FAQ
XFA checks things like whether your disk is encrypted, your screen locks automatically, your OS and browser are up to date, and antivirus or firewall protection is active, plus other checks. The exact list is set by your organization's policy, and XFA only reads these specific settings, never your files or activity.
No. XFA cannot take control of your device and has no admin rights to change settings on its own. It does not read your files, messages, browsing history, or installed apps beyond the specific security settings it checks. If something fails a check, XFA guides you to fix it yourself; it never fixes it for you.
Installing XFA takes only minutes and needs no account. When your organization asks you to verify a device, follow the link and download the XFA app: the Desktop Application on Windows, macOS, and Linux, or the Mobile App on iOS and Android. Open the installer, follow the prompts, then return to the verification screen to connect.
If your organization sees a device as "Lost connection," open the XFA app on that device (install or update it first if needed) and check that your organization is still connected. If it is not, accept the invitation again or follow the verification email your IT team sent. XFA then shares a fresh status automatically.
You may not need to uninstall at all. To stop sharing your device status, just disconnect from the organization inside the XFA app. To remove XFA completely, disconnect from all organizations first, then uninstall the app using your operating system's standard removal process for Windows, macOS, Linux, iOS, or Android.
No. On both macOS and Windows, the built-in antivirus and firewall provide a good level of security and are enough on their own; on Mac, this has always been the case. These are typically on by default, but if you or someone else turns them off, XFA will flag it during its checks.
The XFA agent checks your device and reports its status roughly every 6 hours, with the exact timing varied slightly so your active hours cannot be inferred from the pattern. Opening XFA on your device also triggers an immediate check, keeping your organization's view of your device status current.
XFA's Secrets in Environment check scans for environment variables whose names suggest they hold credentials, like API keys, tokens, or passwords, across shell configs, running processes, and system settings. It records only the variable name, never the actual value, and flags cases where those credentials could be exposed to any process on the device.

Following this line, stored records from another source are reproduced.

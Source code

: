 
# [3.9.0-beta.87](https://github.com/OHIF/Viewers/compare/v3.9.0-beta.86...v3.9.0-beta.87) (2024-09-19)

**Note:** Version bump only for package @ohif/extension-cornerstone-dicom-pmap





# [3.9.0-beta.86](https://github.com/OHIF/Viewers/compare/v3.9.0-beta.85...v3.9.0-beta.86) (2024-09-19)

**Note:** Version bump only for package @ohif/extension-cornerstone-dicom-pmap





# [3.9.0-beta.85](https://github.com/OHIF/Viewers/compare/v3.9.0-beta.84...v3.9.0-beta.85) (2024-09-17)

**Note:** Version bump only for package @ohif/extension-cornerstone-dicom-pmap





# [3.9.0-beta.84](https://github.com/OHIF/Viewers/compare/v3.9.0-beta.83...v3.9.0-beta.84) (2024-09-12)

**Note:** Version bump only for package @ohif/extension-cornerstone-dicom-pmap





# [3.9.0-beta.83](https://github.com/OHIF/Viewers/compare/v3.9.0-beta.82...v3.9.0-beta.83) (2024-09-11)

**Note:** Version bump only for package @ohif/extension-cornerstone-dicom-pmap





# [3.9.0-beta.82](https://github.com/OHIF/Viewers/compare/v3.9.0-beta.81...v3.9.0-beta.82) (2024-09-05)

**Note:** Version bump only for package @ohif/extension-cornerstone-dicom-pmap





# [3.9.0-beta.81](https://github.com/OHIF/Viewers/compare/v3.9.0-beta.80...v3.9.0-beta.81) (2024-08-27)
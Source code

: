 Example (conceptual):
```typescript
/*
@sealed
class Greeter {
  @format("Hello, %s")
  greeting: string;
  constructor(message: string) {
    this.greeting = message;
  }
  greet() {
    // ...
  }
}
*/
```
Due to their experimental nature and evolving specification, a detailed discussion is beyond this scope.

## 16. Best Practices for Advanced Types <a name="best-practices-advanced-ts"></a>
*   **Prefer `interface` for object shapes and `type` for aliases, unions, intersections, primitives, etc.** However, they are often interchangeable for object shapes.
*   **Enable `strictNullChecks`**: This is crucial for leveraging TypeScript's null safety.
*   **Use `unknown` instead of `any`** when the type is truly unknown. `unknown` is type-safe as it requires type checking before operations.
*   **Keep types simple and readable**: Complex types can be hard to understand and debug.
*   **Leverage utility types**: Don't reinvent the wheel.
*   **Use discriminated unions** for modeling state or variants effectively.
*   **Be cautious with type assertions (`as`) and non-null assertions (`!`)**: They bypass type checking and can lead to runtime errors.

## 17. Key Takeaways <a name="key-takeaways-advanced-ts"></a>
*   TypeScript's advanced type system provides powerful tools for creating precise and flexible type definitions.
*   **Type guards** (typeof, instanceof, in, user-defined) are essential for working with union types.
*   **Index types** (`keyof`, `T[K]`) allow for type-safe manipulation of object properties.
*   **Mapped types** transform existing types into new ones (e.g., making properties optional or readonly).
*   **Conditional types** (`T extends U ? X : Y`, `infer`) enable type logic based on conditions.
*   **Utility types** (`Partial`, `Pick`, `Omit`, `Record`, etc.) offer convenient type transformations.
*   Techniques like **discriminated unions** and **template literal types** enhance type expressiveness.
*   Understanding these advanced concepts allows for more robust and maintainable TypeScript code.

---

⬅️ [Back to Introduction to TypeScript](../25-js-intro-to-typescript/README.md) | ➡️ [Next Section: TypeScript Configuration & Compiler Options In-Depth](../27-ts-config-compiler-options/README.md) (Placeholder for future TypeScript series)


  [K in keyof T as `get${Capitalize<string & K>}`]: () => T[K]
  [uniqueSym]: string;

We look for variable names containing patterns like:
- KEY (e.g. API_KEY, PRIVATE_KEY, AWS_ACCESS_KEY)
- TOKEN (e.g. AUTH_TOKEN, GITHUB_TOKEN)
- SECRET (e.g. CLIENT_SECRET, JWT_SECRET)
- PASSWORD / PASSWD (e.g. DB_PASSWORD)
- CREDENTIAL (e.g. AWS_CREDENTIAL)
- OAUTH (e.g. OAUTH_TOKEN)
- ENCRYPTION_KEY, SIGNING_KEY
Where do we look?
- Process environment: variables inherited by all child processes
- Shell environments (bash, zsh, fish): variables set in shell config files
- Running process command lines: secrets passed as arguments (e.g.
docker run -e API_KEY=xxx) - macOS launchd session: variables inherited by GUI apps (IDEs, AI assistants)
- Windows registry: user and system-level environment variables
Secrets stored in environment variables are accessible to every process running in that context, including AI coding assistants, IDE plugins, and any tool launched from the terminal or desktop. This is a significant attack surface.
XFA's Unattended remote access check looks for third-party remote control tools, such as TeamViewer, AnyDesk, and Chrome Remote Desktop, that are configured to allow connections without your on-screen approval. Simply having these tools installed does not trigger a flag; only an active unattended access configuration does, since it can act as a persistent backdoor into your device.
Which tools are checked?
- TeamViewer
- AnyDesk
- Chrome Remote Desktop
XFA does not flag these tools simply for being installed. The check only triggers when unattended access is actively configured (for example, a permanent password is set or a service is running that allows connections without on-screen approval).
How do I fix this? To become compliant, you can either:
- Disable unattended access in the tool's settings (for example, remove the permanent password in TeamViewer, disable the unattended access option in AnyDesk, or remove your device from Chrome Remote Desktop).
- Uninstall the remote control tool entirely if you no longer need it.